Records supplied START
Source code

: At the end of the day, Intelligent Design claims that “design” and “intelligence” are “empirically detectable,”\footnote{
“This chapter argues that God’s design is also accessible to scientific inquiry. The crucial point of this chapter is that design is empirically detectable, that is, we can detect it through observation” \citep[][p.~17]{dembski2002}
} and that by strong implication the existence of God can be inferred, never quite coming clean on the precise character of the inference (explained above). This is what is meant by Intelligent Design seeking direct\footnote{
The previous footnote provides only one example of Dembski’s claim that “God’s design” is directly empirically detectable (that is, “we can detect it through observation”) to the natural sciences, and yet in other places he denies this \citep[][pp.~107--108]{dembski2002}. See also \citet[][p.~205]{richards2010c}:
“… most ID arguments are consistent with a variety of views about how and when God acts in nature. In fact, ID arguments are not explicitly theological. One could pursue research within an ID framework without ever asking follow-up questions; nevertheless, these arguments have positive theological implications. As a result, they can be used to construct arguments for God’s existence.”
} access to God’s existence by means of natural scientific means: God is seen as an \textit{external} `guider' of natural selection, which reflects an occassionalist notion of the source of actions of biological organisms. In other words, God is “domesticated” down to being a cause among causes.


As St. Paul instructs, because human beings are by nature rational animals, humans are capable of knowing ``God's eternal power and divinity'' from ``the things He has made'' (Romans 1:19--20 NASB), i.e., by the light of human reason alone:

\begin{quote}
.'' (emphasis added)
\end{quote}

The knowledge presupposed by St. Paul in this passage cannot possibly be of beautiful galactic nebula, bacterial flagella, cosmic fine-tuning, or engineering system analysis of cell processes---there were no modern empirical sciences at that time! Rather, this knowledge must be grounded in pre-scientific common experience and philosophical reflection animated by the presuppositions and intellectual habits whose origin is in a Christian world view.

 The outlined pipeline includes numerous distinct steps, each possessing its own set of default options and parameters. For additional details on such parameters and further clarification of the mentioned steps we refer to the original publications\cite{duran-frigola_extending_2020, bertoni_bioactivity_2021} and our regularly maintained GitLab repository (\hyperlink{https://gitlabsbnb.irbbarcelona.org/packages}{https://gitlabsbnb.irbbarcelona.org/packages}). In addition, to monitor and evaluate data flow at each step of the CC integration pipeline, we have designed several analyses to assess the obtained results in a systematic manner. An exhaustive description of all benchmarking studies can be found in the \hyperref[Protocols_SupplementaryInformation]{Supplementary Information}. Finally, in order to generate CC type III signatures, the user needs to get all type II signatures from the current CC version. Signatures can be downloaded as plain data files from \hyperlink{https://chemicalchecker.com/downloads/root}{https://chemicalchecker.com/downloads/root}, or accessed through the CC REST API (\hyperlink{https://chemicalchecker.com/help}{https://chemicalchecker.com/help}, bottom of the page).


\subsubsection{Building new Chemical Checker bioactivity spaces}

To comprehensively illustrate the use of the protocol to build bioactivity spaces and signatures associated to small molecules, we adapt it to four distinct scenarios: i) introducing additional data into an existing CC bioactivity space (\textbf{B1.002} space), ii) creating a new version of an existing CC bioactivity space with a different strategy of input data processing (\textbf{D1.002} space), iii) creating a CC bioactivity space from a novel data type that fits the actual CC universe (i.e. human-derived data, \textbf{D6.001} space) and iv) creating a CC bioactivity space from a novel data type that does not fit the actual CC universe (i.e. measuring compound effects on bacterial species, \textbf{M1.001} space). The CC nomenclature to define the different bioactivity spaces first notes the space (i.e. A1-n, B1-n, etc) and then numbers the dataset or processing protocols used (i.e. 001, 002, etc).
Records supplied END
◆ **Problem to work on**
Every line of the listing is to be transcribed exactly.

◆ **Response to the exercise**
Source code

: At the end of the day, Intelligent Design claims that “design” and “intelligence” are “empirically detectable,”\footnote{
“This chapter argues that God’s design is also accessible to scientific inquiry. The crucial point of this chapter is that design is empirically detectable, that is, we can detect it through observation” \citep[][p.~17]{dembski2002}
} and that by strong implication the existence of God can be inferred, never quite coming clean on the precise character of the inference (explained above). This is what is meant by Intelligent Design seeking direct\footnote{
The previous footnote provides only one example of Dembski’s claim that “God’s design” is directly empirically detectable (that is, “we can detect it through observation”) to the natural sciences, and yet in other places he denies this \citep[][pp.~107--108]{dembski2002}. See also \citet[][p.~205]{richards2010c}:
“… most ID arguments are consistent with a variety of views about how and when God acts in nature. In fact, ID arguments are not explicitly theological. One could pursue research within an ID framework without ever asking follow-up questions; nevertheless, these arguments have positive theological implications. As a result, they can be used to construct arguments for God’s existence.”
} access to God’s existence by means of natural scientific means: God is seen as an \textit{external} `guider' of natural selection, which reflects an occassionalist notion of the source of actions of biological organisms. In other words, God is “domesticated” down to being a cause among causes.


As St. Paul instructs, because human beings are by nature rational animals, humans are capable of knowing ``God's eternal power and divinity'' from ``the things He has made'' (Romans 1:19--20 NASB), i.e., by the light of human reason alone:

\begin{quote}
.'' (emphasis added)
\end{quote}

The knowledge presupposed by St. Paul in this passage cannot possibly be of beautiful galactic nebula, bacterial flagella, cosmic fine-tuning, or engineering system analysis of cell processes---there were no modern empirical sciences at that time! Rather, this knowledge must be grounded in pre-scientific common experience and philosophical reflection animated by the presuppositions and intellectual habits whose origin is in a Christian world view.

 The outlined pipeline includes numerous distinct steps, each possessing its own set of default options and parameters. For additional details on such parameters and further clarification of the mentioned steps we refer to the original publications\cite{duran-frigola_extending_2020, bertoni_bioactivity_2021} and our regularly maintained GitLab repository (\hyperlink{https://gitlabsbnb.irbbarcelona.org/packages}{https://gitlabsbnb.irbbarcelona.org/packages}). In addition, to monitor and evaluate data flow at each step of the CC integration pipeline, we have designed several analyses to assess the obtained results in a systematic manner. An exhaustive description of all benchmarking studies can be found in the \hyperref[Protocols_SupplementaryInformation]{Supplementary Information}. Finally, in order to generate CC type III signatures, the user needs to get all type II signatures from the current CC version. Signatures can be downloaded as plain data files from \hyperlink{https://chemicalchecker.com/downloads/root}{https://chemicalchecker.com/downloads/root}, or accessed through the CC REST API (\hyperlink{https://chemicalchecker.com/help}{https://chemicalchecker.com/help}, bottom of the page).


\subsubsection{Building new Chemical Checker bioactivity spaces}

To comprehensively illustrate the use of the protocol to build bioactivity spaces and signatures associated to small molecules, we adapt it to four distinct scenarios: i) introducing additional data into an existing CC bioactivity space (\textbf{B1.002} space), ii) creating a new version of an existing CC bioactivity space with a different strategy of input data processing (\textbf{D1.002} space), iii) creating a CC bioactivity space from a novel data type that fits the actual CC universe (i.e. human-derived data, \textbf{D6.001} space) and iv) creating a CC bioactivity space from a novel data type that does not fit the actual CC universe (i.e. measuring compound effects on bacterial species, \textbf{M1.001} space). The CC nomenclature to define the different bioactivity spaces first notes the space (i.e. A1-n, B1-n, etc) and then numbers the dataset or processing protocols used (i.e. 001, 002, etc).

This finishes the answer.